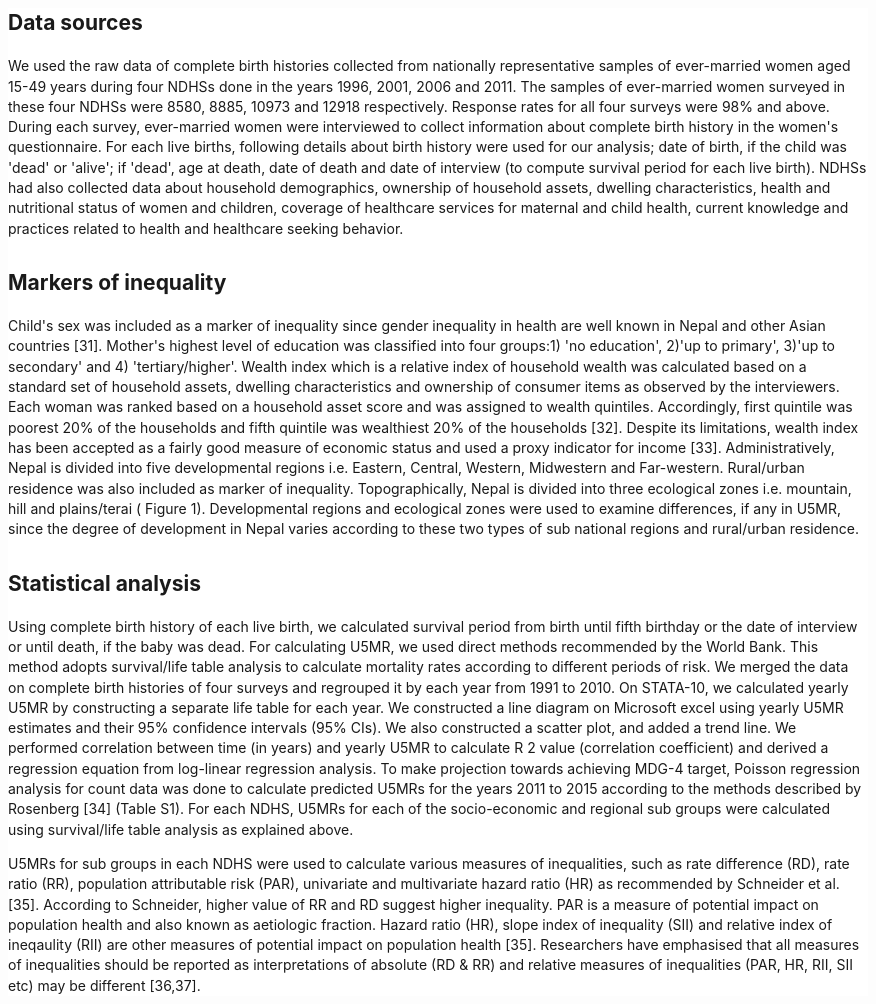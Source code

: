 
## Data sources

We used the raw data of complete birth histories collected from nationally representative samples of ever-married women aged 15-49 years during four NDHSs done in the years 1996, 2001, 2006 and 2011. The samples of ever-married women surveyed in these four NDHSs were 8580, 8885, 10973 and 12918 respectively. Response rates for all four surveys were 98% and above. During each survey, ever-married women were interviewed to collect information about complete birth history in the women's questionnaire. For each live births, following details about birth history were used for our analysis; date of birth, if the child was 'dead' or 'alive'; if 'dead', age at death, date of death and date of interview (to compute survival period for each live birth). NDHSs had also collected data about household demographics, ownership of household assets, dwelling characteristics, health and nutritional status of women and children, coverage of healthcare services for maternal and child health, current knowledge and practices related to health and healthcare seeking behavior.


## Markers of inequality

Child's sex was included as a marker of inequality since gender inequality in health are well known in Nepal and other Asian countries [31]. Mother's highest level of education was classified into four groups:1) 'no education', 2)'up to primary', 3)'up to secondary' and 4) 'tertiary/higher'. Wealth index which is a relative index of household wealth was calculated based on a standard set of household assets, dwelling characteristics and ownership of consumer items as observed by the interviewers. Each woman was ranked based on a household asset score and was assigned to wealth quintiles. Accordingly, first quintile was poorest 20% of the households and fifth quintile was wealthiest 20% of the households [32]. Despite its limitations, wealth index has been accepted as a fairly good measure of economic status and used a proxy indicator for income [33]. Administratively, Nepal is divided into five developmental regions i.e. Eastern, Central, Western, Midwestern and Far-western. Rural/urban residence was also included as marker of inequality. Topographically, Nepal is divided into three ecological zones i.e. mountain, hill and plains/terai ( Figure 1). Developmental regions and ecological zones were used to examine differences, if any in U5MR, since the degree of development in Nepal varies according to these two types of sub national regions and rural/urban residence.


## Statistical analysis

Using complete birth history of each live birth, we calculated survival period from birth until fifth birthday or the date of interview or until death, if the baby was dead. For calculating U5MR, we used direct methods recommended by the World Bank. This method adopts survival/life table analysis to calculate mortality rates according to different periods of risk. We merged the data on complete birth histories of four surveys and regrouped it by each year from 1991 to 2010. On STATA-10, we calculated yearly U5MR by constructing a separate life table for each year. We constructed a line diagram on Microsoft excel using yearly U5MR estimates and their 95% confidence intervals (95% CIs). We also constructed a scatter plot, and added a trend line. We performed correlation between time (in years) and yearly U5MR to calculate R 2 value (correlation coefficient) and derived a regression equation from log-linear regression analysis. To make projection towards achieving MDG-4 target, Poisson regression analysis for count data was done to calculate predicted U5MRs for the years 2011 to 2015 according to the methods described by Rosenberg [34] (Table S1). For each NDHS, U5MRs for each of the socio-economic and regional sub groups were calculated using survival/life table analysis as explained above.

U5MRs for sub groups in each NDHS were used to calculate various measures of inequalities, such as rate difference (RD), rate ratio (RR), population attributable risk (PAR), univariate and multivariate hazard ratio (HR) as recommended by Schneider et al. [35]. According to Schneider, higher value of RR and RD suggest higher inequality. PAR is a measure of potential impact on population health and also known as aetiologic fraction. Hazard ratio (HR), slope index of inequality (SII) and relative index of ineqaulity (RII) are other measures of potential impact on population health [35]. Researchers have emphasised that all measures of inequalities should be reported as interpretations of absolute (RD & RR) and relative measures of inequalities (PAR, HR, RII, SII etc) may be different [36,37].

# Activity
Copy the records exactly, minus any pictures.

# The answer
Source code

: 
## Data sources

We used the raw data of complete birth histories collected from nationally representative samples of ever-married women aged 15-49 years during four NDHSs done in the years 1996, 2001, 2006 and 2011. The samples of ever-married women surveyed in these four NDHSs were 8580, 8885, 10973 and 12918 respectively. Response rates for all four surveys were 98% and above. During each survey, ever-married women were interviewed to collect information about complete birth history in the women's questionnaire. For each live births, following details about birth history were used for our analysis; date of birth, if the child was 'dead' or 'alive'; if 'dead', age at death, date of death and date of interview (to compute survival period for each live birth). NDHSs had also collected data about household demographics, ownership of household assets, dwelling characteristics, health and nutritional status of women and children, coverage of healthcare services for maternal and child health, current knowledge and practices related to health and healthcare seeking behavior.


## Markers of inequality

Child's sex was included as a marker of inequality since gender inequality in health are well known in Nepal and other Asian countries [31]. Mother's highest level of education was classified into four groups:1) 'no education', 2)'up to primary', 3)'up to secondary' and 4) 'tertiary/higher'. Wealth index which is a relative index of household wealth was calculated based on a standard set of household assets, dwelling characteristics and ownership of consumer items as observed by the interviewers. Each woman was ranked based on a household asset score and was assigned to wealth quintiles. Accordingly, first quintile was poorest 20% of the households and fifth quintile was wealthiest 20% of the households [32]. Despite its limitations, wealth index has been accepted as a fairly good measure of economic status and used a proxy indicator for income [33]. Administratively, Nepal is divided into five developmental regions i.e. Eastern, Central, Western, Midwestern and Far-western. Rural/urban residence was also included as marker of inequality. Topographically, Nepal is divided into three ecological zones i.e. mountain, hill and plains/terai ( Figure 1). Developmental regions and ecological zones were used to examine differences, if any in U5MR, since the degree of development in Nepal varies according to these two types of sub national regions and rural/urban residence.


## Statistical analysis

Using complete birth history of each live birth, we calculated survival period from birth until fifth birthday or the date of interview or until death, if the baby was dead. For calculating U5MR, we used direct methods recommended by the World Bank. This method adopts survival/life table analysis to calculate mortality rates according to different periods of risk. We merged the data on complete birth histories of four surveys and regrouped it by each year from 1991 to 2010. On STATA-10, we calculated yearly U5MR by constructing a separate life table for each year. We constructed a line diagram on Microsoft excel using yearly U5MR estimates and their 95% confidence intervals (95% CIs). We also constructed a scatter plot, and added a trend line. We performed correlation between time (in years) and yearly U5MR to calculate R 2 value (correlation coefficient) and derived a regression equation from log-linear regression analysis. To make projection towards achieving MDG-4 target, Poisson regression analysis for count data was done to calculate predicted U5MRs for the years 2011 to 2015 according to the methods described by Rosenberg [34] (Table S1). For each NDHS, U5MRs for each of the socio-economic and regional sub groups were calculated using survival/life table analysis as explained above.

U5MRs for sub groups in each NDHS were used to calculate various measures of inequalities, such as rate difference (RD), rate ratio (RR), population attributable risk (PAR), univariate and multivariate hazard ratio (HR) as recommended by Schneider et al. [35]. According to Schneider, higher value of RR and RD suggest higher inequality. PAR is a measure of potential impact on population health and also known as aetiologic fraction. Hazard ratio (HR), slope index of inequality (SII) and relative index of ineqaulity (RII) are other measures of potential impact on population health [35]. Researchers have emphasised that all measures of inequalities should be reported as interpretations of absolute (RD & RR) and relative measures of inequalities (PAR, HR, RII, SII etc) may be different [36,37].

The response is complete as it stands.